Time for SpEED – (Mathematische) Lerngelegenheit für alle gerecht gestalten
Mit der Unterzeichnung des Übereinkommens der Vereinten Nationen über die Rechte von Menschen mit Behinderungen (UN-BRK) 2008 wurde in Österreich ein wichtiger Grundstein für schulische Inklusion gelegt. Trotz der vielfältigen Entwicklungs- und Lernmöglichkeiten, die ein inklusiver Unterricht für Schüler:innen sowohl mit als auch ohne Förderbedarf mit sich bringt, zeigt sich in der praktischen Umsetzung an den österreichischen Schulen noch Optimierungspotenzial.

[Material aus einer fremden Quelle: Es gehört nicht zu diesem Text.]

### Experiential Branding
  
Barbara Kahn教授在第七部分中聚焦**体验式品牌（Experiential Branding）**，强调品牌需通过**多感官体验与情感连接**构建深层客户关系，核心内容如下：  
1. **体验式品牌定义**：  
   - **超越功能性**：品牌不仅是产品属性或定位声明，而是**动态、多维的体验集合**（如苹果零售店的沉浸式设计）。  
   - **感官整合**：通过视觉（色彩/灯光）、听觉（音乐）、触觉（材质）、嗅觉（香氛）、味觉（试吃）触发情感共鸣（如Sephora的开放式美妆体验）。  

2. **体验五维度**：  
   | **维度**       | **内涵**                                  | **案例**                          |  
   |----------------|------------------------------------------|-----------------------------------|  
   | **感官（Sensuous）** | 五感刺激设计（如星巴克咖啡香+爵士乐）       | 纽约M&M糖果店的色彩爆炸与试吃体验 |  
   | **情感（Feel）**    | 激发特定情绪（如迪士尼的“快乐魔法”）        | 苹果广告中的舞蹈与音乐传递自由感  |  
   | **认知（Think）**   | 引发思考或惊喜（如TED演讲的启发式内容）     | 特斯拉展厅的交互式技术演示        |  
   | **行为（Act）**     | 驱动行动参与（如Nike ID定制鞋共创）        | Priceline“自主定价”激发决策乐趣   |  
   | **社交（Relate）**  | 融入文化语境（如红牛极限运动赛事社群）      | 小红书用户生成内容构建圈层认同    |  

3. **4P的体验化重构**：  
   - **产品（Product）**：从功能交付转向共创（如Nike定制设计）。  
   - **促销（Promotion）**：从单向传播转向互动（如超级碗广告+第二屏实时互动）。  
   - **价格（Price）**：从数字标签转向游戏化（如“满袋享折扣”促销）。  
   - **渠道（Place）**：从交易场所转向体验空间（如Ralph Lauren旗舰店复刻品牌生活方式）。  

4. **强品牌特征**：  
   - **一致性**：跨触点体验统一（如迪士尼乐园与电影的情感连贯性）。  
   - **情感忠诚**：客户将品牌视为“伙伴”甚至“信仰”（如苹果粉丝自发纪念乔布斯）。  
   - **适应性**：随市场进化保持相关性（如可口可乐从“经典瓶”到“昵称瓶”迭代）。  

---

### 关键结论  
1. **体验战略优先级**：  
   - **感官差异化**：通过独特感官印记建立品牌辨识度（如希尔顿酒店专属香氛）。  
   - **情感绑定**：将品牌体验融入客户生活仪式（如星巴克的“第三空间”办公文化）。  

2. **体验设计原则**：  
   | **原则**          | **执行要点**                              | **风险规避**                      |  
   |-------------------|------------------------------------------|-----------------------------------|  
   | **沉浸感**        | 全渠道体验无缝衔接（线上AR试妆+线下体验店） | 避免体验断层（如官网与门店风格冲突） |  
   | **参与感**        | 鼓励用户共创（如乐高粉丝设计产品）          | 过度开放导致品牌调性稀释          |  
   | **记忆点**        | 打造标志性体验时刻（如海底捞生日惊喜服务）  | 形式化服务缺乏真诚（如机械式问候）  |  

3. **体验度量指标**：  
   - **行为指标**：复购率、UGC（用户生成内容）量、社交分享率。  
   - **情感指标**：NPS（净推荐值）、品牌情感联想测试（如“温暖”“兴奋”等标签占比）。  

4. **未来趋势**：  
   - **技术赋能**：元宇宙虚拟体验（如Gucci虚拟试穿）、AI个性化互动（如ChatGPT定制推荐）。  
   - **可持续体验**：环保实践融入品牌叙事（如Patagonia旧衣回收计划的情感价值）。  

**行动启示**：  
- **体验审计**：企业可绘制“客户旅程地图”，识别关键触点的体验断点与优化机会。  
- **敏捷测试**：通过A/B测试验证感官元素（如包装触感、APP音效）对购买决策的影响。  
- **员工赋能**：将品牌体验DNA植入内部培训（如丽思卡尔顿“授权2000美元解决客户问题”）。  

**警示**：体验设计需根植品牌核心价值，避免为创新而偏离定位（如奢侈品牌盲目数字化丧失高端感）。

Lehrer:innen stehen vor der Herausforderung, Lerngelegenheiten zu schaffen, die den individuellen Bedürfnissen ihrer Lernenden gerecht werden. Das offene Kollaborationsprojekt “SpEED – Special Education Embodied Design” stellt sich dieser Herausforderungen und zeigt auf Basis unterschiedlicher Projekte auf, wie Lerndesigns – sowohl fachspezifisch in der Mathematik wie auch allgemein – auf Interaktion und Kommunikation bezogen entwickelt werden können, damit individuelle Bedürfnisse, Vorlieben und Praktiken verschiedener Lernende berücksichtigt und Barrieren abgebaut werden können. Grundlegend ist hierbei ein Design Research-Ansatz, in dem das Design der Lerngelegenheiten und die Erforschung der durch den Einsatz resultierenden Lern- und Interaktionsprozesse Hand in Hand gehen, um das Design wie auch die Theorie in mehreren Zyklen zu überarbeiten.
Universal Design for Learning
Die theoretische Basis für das Design der Lerngelegenheiten kombiniert Universal Design for Learning (UDL) damit einem Design-Ansatz, der auf Theorien der Embodied Cognition basiert, dem ‘Embodied Design for Learning’ (siehe hierzu z.B. Abrahamson, 2014) . Hierbei rückt der Körper als aktive Komponente beim Denken in den Vordergrund und es wird explizit einbezogen, dass kognitive Strukturen durch die körperliche Erfahrung mit unserer Welt geformt werden und nicht nur alleinige Sache des Gehirns sind. SpEED sieht damit das Potenzial, spezifischere Werkzeuge für den Abbau von Barrieren zu entwickeln und Lehrpersonen für ihren Unterricht zur Verfügung zu stellen. “Special Education Embodied Design" umfasst damit eine neue Art darüber nachzudenken, wie ganz verschiedene – v.a. sensorisch und neurodiverse - Lernende mit und durch körperliche Handlungen, aber auch miteinander lernen können”, fasst Christina Krause das Projektziel zusammen.
Projektgeschichte
Das Projekt wurde 2019 von Mitgliedern des Embodied Design Research Lab’s um Prof. Dor Abrahamson an der Graduate School of Education ins Leben gerufen und bestand anfangs aus Christina Krause (damals Postdoc im Lab, jetzt Universität Graz), Sofia Tancredi (PhD Studentin an der UC Berkeley/San Francisco State University), Rachel Chen (damals PhD Studentin an der UC Berkeley/San Francisco State University) und Dor Abrahamson (Professor und Leiter des Labs an der UC Berkeley). Inzwischen hat sich das Team um weitere Projekte, Designs und Lernendenpopulationen erweitert.
Die Drei SpEED Prinzipien
1. Lernen geschieht in der körperlichen sensomotorischen Auseinandersetzung mit der Welt.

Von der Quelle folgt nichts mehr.